Tomó aire, apretó los puños y se echó a andar, despacio al principio, poniendo buen cuidado de no hacer ruido, y luego cada vez más deprisa. La urgencia se imponía a la prudencia.
El eco de sus pasos se elevó entre las paredes de cemento gris. Solo unos metros le separaban de la puerta que le conduciría por fin ahí arriba, a la superficie; estaba casi seguro de ello. ¿Dónde le llevaría exactamente? ¿A qué ciudad? ¿Qué región? No tenía ni la menor idea. Ni siquiera tenía la certeza de saber qué país.
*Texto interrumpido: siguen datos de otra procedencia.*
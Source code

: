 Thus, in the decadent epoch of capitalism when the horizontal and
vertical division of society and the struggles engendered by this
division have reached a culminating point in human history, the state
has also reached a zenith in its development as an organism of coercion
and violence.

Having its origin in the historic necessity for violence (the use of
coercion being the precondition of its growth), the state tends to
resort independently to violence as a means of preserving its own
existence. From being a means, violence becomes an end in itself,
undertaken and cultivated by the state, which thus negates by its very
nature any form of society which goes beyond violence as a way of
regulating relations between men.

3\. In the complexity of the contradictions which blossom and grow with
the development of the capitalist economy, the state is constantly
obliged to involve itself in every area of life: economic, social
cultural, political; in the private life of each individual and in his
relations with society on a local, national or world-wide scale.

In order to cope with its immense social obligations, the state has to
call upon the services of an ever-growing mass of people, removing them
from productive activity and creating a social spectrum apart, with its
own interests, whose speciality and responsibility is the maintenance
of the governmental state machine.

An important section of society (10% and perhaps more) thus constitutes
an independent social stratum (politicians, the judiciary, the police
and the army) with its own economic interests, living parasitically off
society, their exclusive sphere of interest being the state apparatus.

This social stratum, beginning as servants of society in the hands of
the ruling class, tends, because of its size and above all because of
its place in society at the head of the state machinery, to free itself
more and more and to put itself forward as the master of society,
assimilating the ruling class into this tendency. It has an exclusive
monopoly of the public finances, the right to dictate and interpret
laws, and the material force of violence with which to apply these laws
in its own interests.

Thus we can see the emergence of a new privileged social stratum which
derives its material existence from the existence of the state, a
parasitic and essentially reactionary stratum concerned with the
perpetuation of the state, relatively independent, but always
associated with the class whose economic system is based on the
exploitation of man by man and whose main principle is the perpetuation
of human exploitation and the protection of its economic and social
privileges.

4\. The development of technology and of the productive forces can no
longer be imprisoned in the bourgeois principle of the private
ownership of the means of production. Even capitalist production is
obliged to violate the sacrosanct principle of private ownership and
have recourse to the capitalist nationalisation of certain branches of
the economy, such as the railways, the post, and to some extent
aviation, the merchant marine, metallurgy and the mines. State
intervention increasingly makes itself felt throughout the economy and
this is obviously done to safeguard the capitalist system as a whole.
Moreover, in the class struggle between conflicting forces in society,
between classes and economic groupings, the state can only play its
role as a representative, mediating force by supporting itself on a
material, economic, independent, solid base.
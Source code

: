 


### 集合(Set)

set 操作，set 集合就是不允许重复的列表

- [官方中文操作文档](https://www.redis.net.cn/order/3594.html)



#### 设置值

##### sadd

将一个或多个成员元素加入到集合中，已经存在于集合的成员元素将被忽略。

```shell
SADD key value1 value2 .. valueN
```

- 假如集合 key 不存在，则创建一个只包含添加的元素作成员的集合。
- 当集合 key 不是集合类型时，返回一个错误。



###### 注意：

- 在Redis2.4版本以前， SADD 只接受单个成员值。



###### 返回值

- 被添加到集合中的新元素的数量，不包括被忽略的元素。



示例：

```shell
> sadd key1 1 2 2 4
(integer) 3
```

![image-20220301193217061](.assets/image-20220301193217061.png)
Pero sería a la luz del día, sin duda. Esa luz que llevaba dos meses sin ver.
Siguió corriendo. Sus sentimientos oscilaban entre la esperanza de la inminente liberación y el miedo a que lo atraparan antes de salir, y mantenía la mirada fija en el cierre electrónico de la puerta. Ya solo faltaban veinte metros. Unas zancadas. ¡Hacía tanto tiempo que no corría así! A sus sesenta y cinco años, Charles Lynch nunca había sido un gran deportista, y ahora empezaba a faltarle el aliento. Pero no por ello aminoró el paso. Todo dependía de aquel último esfuerzo.
De pronto empezó a resonar una aguda sirena. En cada extremo del pasillo, unos focos se pusieron a parpadear iluminando el suelo a intervalos regulares con su resplandor rojo. Lynch apretó aún más el paso.
Habían descubierto su fuga. En realidad, era plenamente consciente de que, antes o después, los guardas descubrirían que había saboteado las cámaras de vigilancia. Era cuestión de tiempo, simplemente. Cuestión, quizá, de segundos.
Una vez llegado al final del túnel, se abalanzó sobre la esfera que estaba al lado de la cerradura. Levantó la tapita de plástico transparente y se frotó las palmas de las manos para hacer desaparecer el sudor. Después, con gesto inseguro, empezó a marcar la clave. Parecía que el corazón se le iba a salir del pecho. Le temblaba todo el brazo. ¿Qué pasaría si la reprogramación del código había fallado? ¿O si los guardias habían tenido tiempo de reiniciar el sistema de seguridad? Si ocurría algo así, todos sus esfuerzos, aquella estratagema meticulosamente preparada, habrían sido en vano.
Pero no. Tenía que conseguirlo. Volver al mundo exterior, que al menos le diera tiempo de avisar a alguien, de pedir ayuda.
No pedía nada más. Por él, por su hija, y también por los que seguían encerrados ahí dentro.
La estridencia de la alarma le destrozaba los oídos. Apretó los dientes y pulsó por sexta vez el teclado, para completar el código que él mismo había modificado: 110180, la fecha de nacimiento de su hija.
Se produjo un segundo de silencio que se le hizo eterno. La cerradura produjo un ruido eléctrico que dio paso, por fin, al chasquido liberador; los pernos cilíndricos se separaron lentamente del pasador y Charles Lynch tiró del imponente picaporte. La puerta se abrió con un chirrido discordante y dejó ver los peldaños de una escalera de piedra ancha y antigua, sumida en la penumbra.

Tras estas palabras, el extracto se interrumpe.